What the exercise asks:
In this material, which lines include the string "interfaces"? Show them.

Excerpted records:
- - - - -
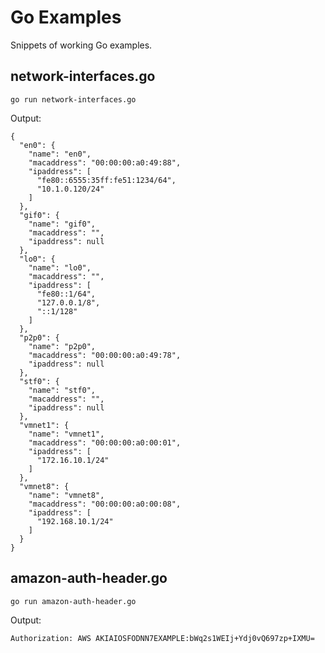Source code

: # Go Examples

Snippets of working Go examples.

## network-interfaces.go

    go run network-interfaces.go

Output:

	{
	  "en0": {
		"name": "en0",
		"macaddress": "00:00:00:a0:49:88",
		"ipaddress": [
		  "fe80::6555:35ff:fe51:1234/64",
		  "10.1.0.120/24"
		]
	  },
	  "gif0": {
		"name": "gif0",
		"macaddress": "",
		"ipaddress": null
	  },
	  "lo0": {
		"name": "lo0",
		"macaddress": "",
		"ipaddress": [
		  "fe80::1/64",
		  "127.0.0.1/8",
		  "::1/128"
		]
	  },
	  "p2p0": {
		"name": "p2p0",
		"macaddress": "00:00:00:a0:49:78",
		"ipaddress": null
	  },
	  "stf0": {
		"name": "stf0",
		"macaddress": "",
		"ipaddress": null
	  },
	  "vmnet1": {
		"name": "vmnet1",
		"macaddress": "00:00:00:a0:00:01",
		"ipaddress": [
		  "172.16.10.1/24"
		]
	  },
	  "vmnet8": {
		"name": "vmnet8",
		"macaddress": "00:00:00:a0:00:08",
		"ipaddress": [
		  "192.168.10.1/24"
		]
	  }
	}
    

## amazon-auth-header.go

    go run amazon-auth-header.go

Output:

    Authorization: AWS AKIAIOSFODNN7EXAMPLE:bWq2s1WEIj+Ydj0vQ697zp+IXMU=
- - - - -
Solution to the problem:
## network-interfaces.go
    go run network-interfaces.go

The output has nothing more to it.